--- MATERIALS PROVIDED Enclosed Below ---
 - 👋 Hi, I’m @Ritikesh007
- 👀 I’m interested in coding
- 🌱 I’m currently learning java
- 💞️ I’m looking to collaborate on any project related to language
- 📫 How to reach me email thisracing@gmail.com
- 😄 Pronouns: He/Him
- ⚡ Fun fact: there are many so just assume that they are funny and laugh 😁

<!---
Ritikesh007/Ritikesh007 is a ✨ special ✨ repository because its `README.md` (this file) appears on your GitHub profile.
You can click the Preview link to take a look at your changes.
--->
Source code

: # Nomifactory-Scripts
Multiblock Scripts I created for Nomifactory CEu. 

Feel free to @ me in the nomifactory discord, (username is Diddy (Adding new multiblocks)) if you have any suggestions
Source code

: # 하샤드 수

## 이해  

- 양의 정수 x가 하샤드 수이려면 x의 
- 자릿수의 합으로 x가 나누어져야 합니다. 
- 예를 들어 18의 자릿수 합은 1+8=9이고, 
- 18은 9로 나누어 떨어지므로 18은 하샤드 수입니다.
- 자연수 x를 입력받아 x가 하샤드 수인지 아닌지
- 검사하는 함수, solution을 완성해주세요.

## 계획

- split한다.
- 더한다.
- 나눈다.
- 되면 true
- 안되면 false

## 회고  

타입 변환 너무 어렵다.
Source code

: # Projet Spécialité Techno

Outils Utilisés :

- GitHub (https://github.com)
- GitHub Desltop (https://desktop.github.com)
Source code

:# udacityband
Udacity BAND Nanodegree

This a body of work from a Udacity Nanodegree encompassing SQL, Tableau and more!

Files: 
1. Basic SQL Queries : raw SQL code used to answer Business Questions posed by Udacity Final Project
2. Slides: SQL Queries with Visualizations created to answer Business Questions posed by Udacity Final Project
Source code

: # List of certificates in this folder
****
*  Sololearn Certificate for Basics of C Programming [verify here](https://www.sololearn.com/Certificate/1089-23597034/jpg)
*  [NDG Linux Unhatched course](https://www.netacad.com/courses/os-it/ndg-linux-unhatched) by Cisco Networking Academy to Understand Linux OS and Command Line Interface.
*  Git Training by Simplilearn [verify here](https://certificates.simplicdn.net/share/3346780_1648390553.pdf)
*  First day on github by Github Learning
--- End of Enclosed MATERIALS PROVIDED ---
• WHAT YOU ARE ASKED TO DO: Each entry above needs to be retyped exactly.

• OUTPUT OF THE TASK:
 - 👋 Hi, I’m @Ritikesh007
- 👀 I’m interested in coding
- 🌱 I’m currently learning java
- 💞️ I’m looking to collaborate on any project related to language
- 📫 How to reach me email thisracing@gmail.com
- 😄 Pronouns: He/Him
- ⚡ Fun fact: there are many so just assume that they are funny and laugh 😁

<!---
Ritikesh007/Ritikesh007 is a ✨ special ✨ repository because its `README.md` (this file) appears on your GitHub profile.
You can click the Preview link to take a look at your changes.
--->
Source code

: # Nomifactory-Scripts
Multiblock Scripts I created for Nomifactory CEu. 

Feel free to @ me in the nomifactory discord, (username is Diddy (Adding new multiblocks)) if you have any suggestions
Source code

: # 하샤드 수

## 이해  

- 양의 정수 x가 하샤드 수이려면 x의 
- 자릿수의 합으로 x가 나누어져야 합니다. 
- 예를 들어 18의 자릿수 합은 1+8=9이고, 
- 18은 9로 나누어 떨어지므로 18은 하샤드 수입니다.
- 자연수 x를 입력받아 x가 하샤드 수인지 아닌지
- 검사하는 함수, solution을 완성해주세요.

## 계획

- split한다.
- 더한다.
- 나눈다.
- 되면 true
- 안되면 false

## 회고  

타입 변환 너무 어렵다.
Source code

: # Projet Spécialité Techno

Outils Utilisés :

- GitHub (https://github.com)
- GitHub Desltop (https://desktop.github.com)
Source code

:# udacityband
Udacity BAND Nanodegree

This a body of work from a Udacity Nanodegree encompassing SQL, Tableau and more!

Files: 
1. Basic SQL Queries : raw SQL code used to answer Business Questions posed by Udacity Final Project
2. Slides: SQL Queries with Visualizations created to answer Business Questions posed by Udacity Final Project
Source code

: # List of certificates in this folder
****
*  Sololearn Certificate for Basics of C Programming [verify here](https://www.sololearn.com/Certificate/1089-23597034/jpg)
*  [NDG Linux Unhatched course](https://www.netacad.com/courses/os-it/ndg-linux-unhatched) by Cisco Networking Academy to Understand Linux OS and Command Line Interface.
*  Git Training by Simplilearn [verify here](https://certificates.simplicdn.net/share/3346780_1648390553.pdf)
*  First day on github by Github Learning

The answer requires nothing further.